Segundo dados reunidos por Rocha e Ribeiro, em 2022, para comparações internacionais, o Brasil tinha um estoque de infraestrutura correspondente a 36% do PIB, enquanto países em condições análogas tinham estoques bem mais elevados. China e Índia, por exemplo, atingiam 76% e 58% de seus respectivos PIBs. Não é só no estoque que o Brasil fica para trás. Em relação aos investimentos, vale dizer, no tocante aos fluxos, o país também deixa a desejar. Segundo dados apresentados pelos mesmos autores, é visível a discrepância entre os investimentos brasileiros e o de países comparáveis. Enquanto os investimentos em infraestrutura no Brasil têm se situado na faixa de 2% a cada ano, a China investe regularmente algo em torno de 13% do PIB.

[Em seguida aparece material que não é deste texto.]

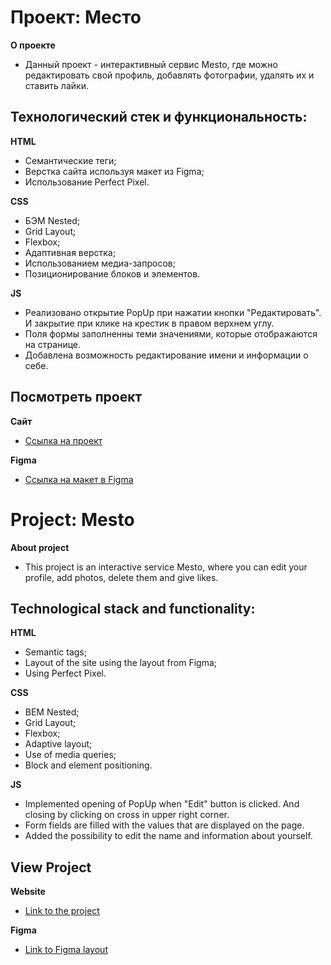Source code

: # Проект: Место
**О проекте**
* Данный проект - интерактивный сервис Mesto, где можно редактировать свой профиль, добавлять фотографии, удалять их и ставить лайки.

## Технологический стек и функциональность:

**HTML**
* Семантические теги;
* Верстка сайта используя макет из Figma;
* Использование Perfect Pixel.

**CSS**
* БЭМ Nested;
* Grid Layout;
* Flexbox;
* Адаптивная верстка;
* Использованием медиа-запросов;
* Позиционирование блоков и элементов.

**JS**
* Реализовано открытие PopUp при нажатии кнопки "Редактировать". И закрытие при клике на крестик в правом верхнем углу.
* Поля формы заполненны теми значениями, которые отображаются на странице.
* Добавлена возможность редактирование имени и информации о себе.

## Посмотреть проект
**Сайт**
* [Ссылка на проект](https://birddrozd.github.io/mesto/)


**Figma**
* [Ссылка на макет в Figma](https://www.figma.com/file/2cn9N9jSkmxD84oJik7xL7/JavaScript.-Sprint-4?node-id=0%3A1)




# Project: Mesto
**About project**
* This project is an interactive service Mesto, where you can edit your profile, add photos, delete them and give likes.

## Technological stack and functionality:

**HTML**
* Semantic tags;
* Layout of the site using the layout from Figma;
* Using Perfect Pixel.

**CSS**
* BEM Nested;
* Grid Layout;
* Flexbox;
* Adaptive layout;
* Use of media queries;
* Block and element positioning.

**JS**
* Implemented opening of PopUp when "Edit" button is clicked. And closing by clicking on cross in upper right corner.
* Form fields are filled with the values that are displayed on the page.
* Added the possibility to edit the name and information about yourself.

## View Project
**Website**
* [Link to the project](https://birddrozd.github.io/mesto/)

**Figma**
* [Link to Figma layout](https://www.figma.com/file/2cn9N9jSkmxD84oJik7xL7/JavaScript.-Sprint-4?node-id=0%3A1)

Fonte: Rocha e Ribeiro, 2022
O cenário se torna ainda mais preocupante quando observamos que, atualmente, os investimentos no setor não são suficientes sequer para suprir a depreciação do capital físico. De acordo com as estimativas da CNI, o Brasil precisaria investir algo como 3% do PIB apenas para a manutenção da infraestrutura existente. Em 2021, último dado disponível, o Brasil investiu algo próximo de 1,7% do PIB. Em uma análise ainda mais detalhada, o Abdib estima que, para acabar com os gargalos de infraestrutura no país, os investimentos deveriam ser 4,31% do PIB a cada ano pelos próximos dez anos.
Fonte: Livro azul ABDIB
A deficiência da infraestrutura do país é bastante clara quando observada a nível setorial. Os indicadores para a densidade rodoviária do país mostram que o país se encontra em considerável desvantagem com relação a seus pares. O Brasil tem 23 km de rodovias por 100sq/km. No topo do ranking, a Índia tem 193km e os EUA, 66km/100sq/km. O Brasil também não exibe números bons no que se refere à qualidade das estradas. No ranking do World Economic Forum de 2019, o Brasil ficou na 114ª. posição de 141 países. É improvável que de 2019 para tenha ocorrido alteração relevante nesses números. Ainda no setor de transportes, o Brasil também está defasado na extensão de suas linhas ferroviárias com 32,6 mil km, enquanto os EUA possuem 148 mil km. A figura 1 sintetiza a defasagem brasileira nos transportes.
Fonte: Banco Mundial
Analisando o setor de geração de energia, vemos mais uma vez o Brasil em posição inferior a seus pares. Os brasileiros consomem 2610kwat/per capita, 1/5 dos americanos, que consomem 12993kwat/per capita. Além disso, é curioso que a qualidade da transmissão e distribuição, assim como para transportes, também é deficiente, com o Brasil sendo um dos países que mais registra perdas no processo de distribuição com relação a capacidade produtiva. Quase 16% da produção brasileira é perdida no processo de transmissão de energia, possivelmente encarecendo a prestação do serviço diminuindo o consumo dos brasileiros. O desperdício da transmissão no Brasil só é inferior ao da Índia, onde 19,3% da produção é perdida.
Fonte: Banco Mundial
Outro setor importante no campo da infraestrutura é o de comunicações, para o qual os indicadores brasileiros não são tão ruins. Em se tratando de banda larga, por exemplo, o Brasil apresenta desempenho mediano, com 19 a cada 100 brasileiros com contratos fixos de banda larga. Em outras palavras, aproximadamente 80% dos brasileiros têm acesso à internet de acordo com dados do Banco mundial de 2021. Usando os mesmos dados, vemos que o Brasil também se assemelha aos países comparáveis no setor de telefonia. Não parece ser coincidência que esse foi um dos primeiros setores a primeiro ter uma regulamentação do setor privado, como veremos a frente.
Fonte: Banco Mundial
Por fim, outro segmento de imensa relevância no conjunto definidor da infraestrutura brasileira é o de saneamento, isto é, fornecimento de água e coleta de esgoto. Dentre os países selecionados conforme a amostra abaixo, para 2015, o Brasil é aquele cuja população tinha menos acesso à água encanada e só perdia para a Índia na coleta de esgoto, com quase 40% da população sem acesso ao serviço.
Fonte: Raiser et al 2017
Segue-se, portanto, que o atraso do setor de infraestrutura no Brasil não é pontual, mas generalizado (ainda que desigual para diferentes setores). A urgência do problema é sempre reconhecida, mas, a despeito das enormes diferenças de opinião sobre as soluções, o país tem experimentado avanços institucionais importantes. Mesmo assim, o nível de investimentos no setor nos faz crer que o atraso observado em 2015 ainda se manterá por algum tempo.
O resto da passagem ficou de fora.